# Prestige Polish in Carnoustie



## kane125 (Sep 27, 2012)

Has anybody used this company before ? its the only detailer in my local area.

Iv been emailing the enquiries address but no response.. Thought maybe someone on here would know some info on the company.

i tried searching the forum but as the internet connection at my work is really bad :wall: i got fed up ,and realised it was quicker to ask the question.

Thanks
:thumb:


----------



## kane125 (Sep 27, 2012)

ok done a bit more digging and im looking to get in contact with lee but cant pm as im a noob. jeez.. anybody help??


----------



## kempe (Jan 9, 2011)

You talking about lee from concours car care


----------



## kane125 (Sep 27, 2012)

kempe said:


> You talking about lee from concours car care


I really don't know . I'm under the impression Lee is the owner of Prestige POlish in Carnoustie . I googled and got some posts about prestige polish on this forum and from Lee. I tried to pm him but can't because of noob restrictions


----------



## BioHzrd (May 27, 2007)

Far as im aware Lee closed up shop almost a year ago mate


----------



## Incredible Detail (Sep 26, 2007)

I cover Carnoustie and have a few customers in Arbroath so have been up that way a few times. Was up there just the other week doing a Gtechniq detail on a new white c63 amg.

Give me a call or email if I can help.


----------



## Deanoecosse (Mar 15, 2007)

I've not spoken to Lee in a while but the website is still live. Remember we're in the middle of the holiday period though and he may be taking a well earned week or 2 off. I'd suggest calling either of his 2 numbers 
Landline - 01241 857826

Mobile - 07940 534211


----------



## EthanCrawford (Jan 7, 2010)

Yeah lee has been closed up for quite a while now website is still live for some reson he did tell me why but forgot lol


----------



## DannyMair (Jan 18, 2013)

The unit is closed but the website is now live again for trading.


----------



## lee. (Jan 16, 2008)

Just to clarify for all concerned.

I hope I don't break any rules so will tread carefully.

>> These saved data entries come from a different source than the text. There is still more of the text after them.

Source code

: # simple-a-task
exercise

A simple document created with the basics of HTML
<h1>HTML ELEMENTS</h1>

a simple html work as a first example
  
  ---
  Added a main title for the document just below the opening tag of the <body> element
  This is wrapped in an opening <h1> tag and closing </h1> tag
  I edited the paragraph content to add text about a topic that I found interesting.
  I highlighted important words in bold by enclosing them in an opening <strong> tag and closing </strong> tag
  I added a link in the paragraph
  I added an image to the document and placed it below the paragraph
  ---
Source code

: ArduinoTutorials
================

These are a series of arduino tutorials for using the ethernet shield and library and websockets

Prestige Polish closed its doors a while back completely. I did keep the website live for a while but due to other work commitments it was not working out.

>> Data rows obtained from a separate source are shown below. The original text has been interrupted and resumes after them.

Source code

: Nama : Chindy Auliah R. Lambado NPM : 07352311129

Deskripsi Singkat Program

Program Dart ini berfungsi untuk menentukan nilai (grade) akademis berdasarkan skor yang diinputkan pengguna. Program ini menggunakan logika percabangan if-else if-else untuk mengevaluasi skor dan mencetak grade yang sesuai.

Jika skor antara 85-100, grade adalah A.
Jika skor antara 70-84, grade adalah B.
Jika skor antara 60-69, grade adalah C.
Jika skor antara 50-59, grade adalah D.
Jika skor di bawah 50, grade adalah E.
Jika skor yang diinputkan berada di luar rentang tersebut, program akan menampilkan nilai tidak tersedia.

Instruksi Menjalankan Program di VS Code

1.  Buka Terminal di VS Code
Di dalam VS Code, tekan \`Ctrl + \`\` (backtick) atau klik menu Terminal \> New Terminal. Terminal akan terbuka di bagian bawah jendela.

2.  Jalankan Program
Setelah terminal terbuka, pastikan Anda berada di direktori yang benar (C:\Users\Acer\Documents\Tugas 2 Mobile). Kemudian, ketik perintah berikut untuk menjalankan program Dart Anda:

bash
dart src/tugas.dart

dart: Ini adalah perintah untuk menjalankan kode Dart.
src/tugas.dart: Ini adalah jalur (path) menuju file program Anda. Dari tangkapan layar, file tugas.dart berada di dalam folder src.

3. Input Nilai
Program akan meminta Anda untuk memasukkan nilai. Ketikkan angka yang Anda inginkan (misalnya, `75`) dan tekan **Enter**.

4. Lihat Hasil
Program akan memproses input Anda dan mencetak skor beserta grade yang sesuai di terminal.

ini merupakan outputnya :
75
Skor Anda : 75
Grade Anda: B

I took my old job back in the offshore industry ready to take the reins from my father once he retires and continue to run his business in the interest of the family.

However,

Both the name and the website were acquired by a close friend who will continue to run the site trading detailing supplies that just so happened to go live within the last 24hrs. I myself will have no association with the business what so ever from now on.

I would at this time also like to thank all my past customers for supporting the business and helping it grow since its launch in January 2008. I have confidence in the new owner and I know he will keep the name proud. I would also like to wish him all the very best in his new adventure and hopefully he will receive the same level of support YOU gave me.

Signing out,

Lee.


----------



## fogulrs (Mar 12, 2012)

Danny mair has this now! Great guy too get in contact with


----------